__RECORD SET__:

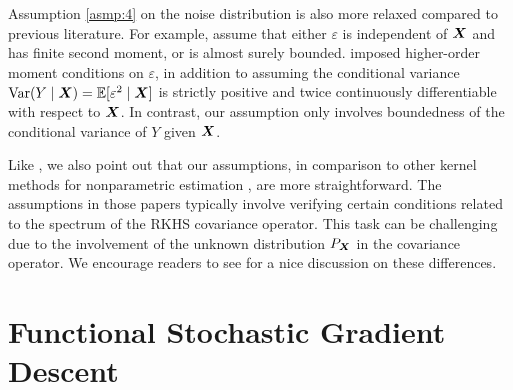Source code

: Assumption \ref{asmp:4} on the noise distribution is also more relaxed compared to previous literature. For example, \cite{zhang2022sieve} assume that either $\varepsilon$ is independent of $\bX$ and has finite second moment, or is almost surely bounded. \cite{doi:10.1080/01621459.2023.2182213} imposed higher-order moment conditions on $\varepsilon$, in addition to assuming the conditional variance $\text{Var}(Y \mid \bX) = \EE[\varepsilon^2 \mid \bX]$ is strictly positive and twice continuously differentiable with respect to $\bX$. In contrast, our assumption only involves boundedness of the conditional variance of $Y$ given $\bX$.

Like \cite{zhang2022sieve}, we also point out that our assumptions,  in comparison to other kernel methods for nonparametric estimation \citep{4406a3ce-1e59-3ed8-8c25-9f7d75b81f14, 6842642,article}, are more straightforward. The assumptions in those papers typically involve verifying certain conditions related to the spectrum of the RKHS covariance operator. This task can be challenging due to the involvement of the unknown distribution $P_{\bX}$ in the covariance operator. We encourage readers to see \cite{zhang2022sieve} for a nice discussion on these differences. 



\section{Functional Stochastic Gradient Descent}\label{subsec:F-SGD}

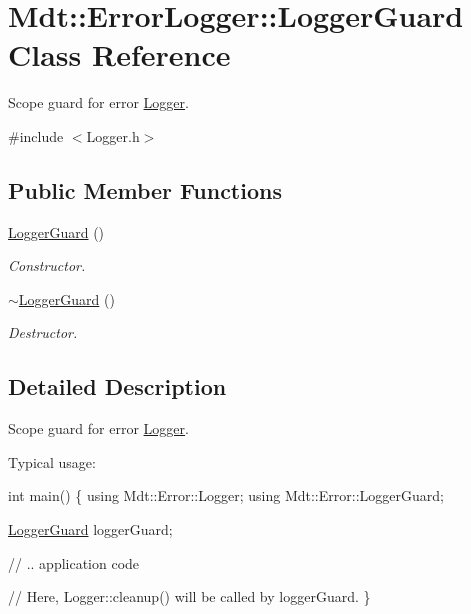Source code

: \hypertarget{class_mdt_1_1_error_logger_1_1_logger_guard}{}\section{Mdt\+:\+:Error\+Logger\+:\+:Logger\+Guard Class Reference}
\label{class_mdt_1_1_error_logger_1_1_logger_guard}


Scope guard for error \hyperlink{class_mdt_1_1_error_logger_1_1_logger}{Logger}.  




{\ttfamily \#include $<$Logger.\+h$>$}

\subsection*{Public Member Functions}
\begin{DoxyCompactItemize}
\item 
\hyperlink{class_mdt_1_1_error_logger_1_1_logger_guard_a206dae2204438c86ce5fb70470b800e4}{Logger\+Guard} ()
\begin{DoxyCompactList}\small\item\em Constructor. \end{DoxyCompactList}\item 
\hyperlink{class_mdt_1_1_error_logger_1_1_logger_guard_a46942a98dcdf36a9df5857e9114e7466}{$\sim$\+Logger\+Guard} ()
\begin{DoxyCompactList}\small\item\em Destructor. \end{DoxyCompactList}\end{DoxyCompactItemize}


\subsection{Detailed Description}
Scope guard for error \hyperlink{class_mdt_1_1_error_logger_1_1_logger}{Logger}. 

Typical usage\+: 
\begin{DoxyCode}
\textcolor{keywordtype}{int} main()
\{
  \textcolor{keyword}{using} Mdt::Error::Logger;
  \textcolor{keyword}{using} Mdt::Error::LoggerGuard;

  \hyperlink{class_mdt_1_1_error_logger_1_1_logger_guard_a206dae2204438c86ce5fb70470b800e4}{LoggerGuard} loggerGuard;

  \textcolor{comment}{// .. application code}

  \textcolor{comment}{// Here, Logger::cleanup() will be called by loggerGuard.}
\}
\end{DoxyCode}



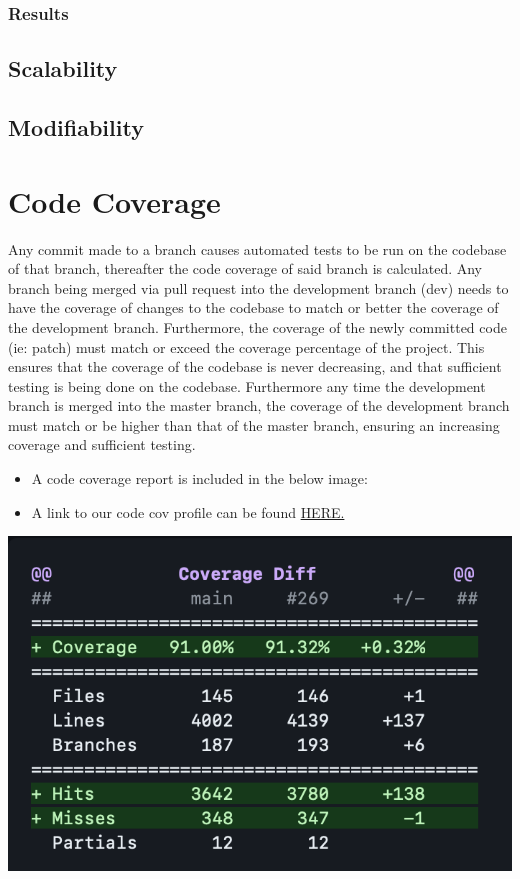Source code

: \documentclass[12pt]{article}
\begin{document}
\subsubsection{Results}
\subsection{Scalability}
\subsection{Modifiability}

\newpage
\section{Code Coverage}
Any commit made to a branch causes automated tests to be run on the codebase of that branch, thereafter the code coverage of said branch is calculated.
Any branch being merged via pull request into the development branch (dev) needs to have the coverage of changes to the codebase to match or better the coverage of the development branch.
Furthermore, the coverage of the newly committed code (ie: patch) must match or exceed the coverage percentage of the project.
This ensures that the coverage of the codebase is never decreasing, and that sufficient testing is being done on the codebase.
Furthermore any time the development branch is merged into the master branch, the coverage of the development branch must match or be higher than that of the master branch, ensuring an increasing coverage and sufficient testing.
\begin{itemize}
    \item A code coverage report is included in the below image:
    \item A link to our code cov profile can be found \href{https://codecov.io/gh/COS301-SE-2023/Domain-Pulse-A-Sentiment-Analysis-Platform}{HERE.}
\end{itemize}
\includegraphics[width=\textwidth]{codecovReport.png}
\end{document}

__ACTION ITEM__:
Write all the entries again word for word, minus the pictures.

__YOUR SOLUTION__:
Source code

: Assumption \ref{asmp:4} on the noise distribution is also more relaxed compared to previous literature. For example, \cite{zhang2022sieve} assume that either $\varepsilon$ is independent of $\bX$ and has finite second moment, or is almost surely bounded. \cite{doi:10.1080/01621459.2023.2182213} imposed higher-order moment conditions on $\varepsilon$, in addition to assuming the conditional variance $\text{Var}(Y \mid \bX) = \EE[\varepsilon^2 \mid \bX]$ is strictly positive and twice continuously differentiable with respect to $\bX$. In contrast, our assumption only involves boundedness of the conditional variance of $Y$ given $\bX$.

Like \cite{zhang2022sieve}, we also point out that our assumptions,  in comparison to other kernel methods for nonparametric estimation \citep{4406a3ce-1e59-3ed8-8c25-9f7d75b81f14, 6842642,article}, are more straightforward. The assumptions in those papers typically involve verifying certain conditions related to the spectrum of the RKHS covariance operator. This task can be challenging due to the involvement of the unknown distribution $P_{\bX}$ in the covariance operator. We encourage readers to see \cite{zhang2022sieve} for a nice discussion on these differences. 



\section{Functional Stochastic Gradient Descent}\label{subsec:F-SGD}

Source code

: \hypertarget{class_mdt_1_1_error_logger_1_1_logger_guard}{}\section{Mdt\+:\+:Error\+Logger\+:\+:Logger\+Guard Class Reference}
\label{class_mdt_1_1_error_logger_1_1_logger_guard}


Scope guard for error \hyperlink{class_mdt_1_1_error_logger_1_1_logger}{Logger}.  




{\ttfamily \#include $<$Logger.\+h$>$}

\subsection*{Public Member Functions}
\begin{DoxyCompactItemize}
\item 
\hyperlink{class_mdt_1_1_error_logger_1_1_logger_guard_a206dae2204438c86ce5fb70470b800e4}{Logger\+Guard} ()
\begin{DoxyCompactList}\small\item\em Constructor. \end{DoxyCompactList}\item 
\hyperlink{class_mdt_1_1_error_logger_1_1_logger_guard_a46942a98dcdf36a9df5857e9114e7466}{$\sim$\+Logger\+Guard} ()
\begin{DoxyCompactList}\small\item\em Destructor. \end{DoxyCompactList}\end{DoxyCompactItemize}


\subsection{Detailed Description}
Scope guard for error \hyperlink{class_mdt_1_1_error_logger_1_1_logger}{Logger}. 

Typical usage\+: 
\begin{DoxyCode}
\textcolor{keywordtype}{int} main()
\{
  \textcolor{keyword}{using} Mdt::Error::Logger;
  \textcolor{keyword}{using} Mdt::Error::LoggerGuard;

  \hyperlink{class_mdt_1_1_error_logger_1_1_logger_guard_a206dae2204438c86ce5fb70470b800e4}{LoggerGuard} loggerGuard;

  \textcolor{comment}{// .. application code}

  \textcolor{comment}{// Here, Logger::cleanup() will be called by loggerGuard.}
\}
\end{DoxyCode}



Source code

: \documentclass[12pt]{article}
\begin{document}
\subsubsection{Results}
\subsection{Scalability}
\subsection{Modifiability}

\newpage
\section{Code Coverage}
Any commit made to a branch causes automated tests to be run on the codebase of that branch, thereafter the code coverage of said branch is calculated.
Any branch being merged via pull request into the development branch (dev) needs to have the coverage of changes to the codebase to match or better the coverage of the development branch.
Furthermore, the coverage of the newly committed code (ie: patch) must match or exceed the coverage percentage of the project.
This ensures that the coverage of the codebase is never decreasing, and that sufficient testing is being done on the codebase.
Furthermore any time the development branch is merged into the master branch, the coverage of the development branch must match or be higher than that of the master branch, ensuring an increasing coverage and sufficient testing.
\begin{itemize}
    \item A code coverage report is included in the below image:
    \item A link to our code cov profile can be found \href{https://codecov.io/gh/COS301-SE-2023/Domain-Pulse-A-Sentiment-Analysis-Platform}{HERE.}
\end{itemize}
\includegraphics[width=\textwidth]{codecovReport.png}
\end{document}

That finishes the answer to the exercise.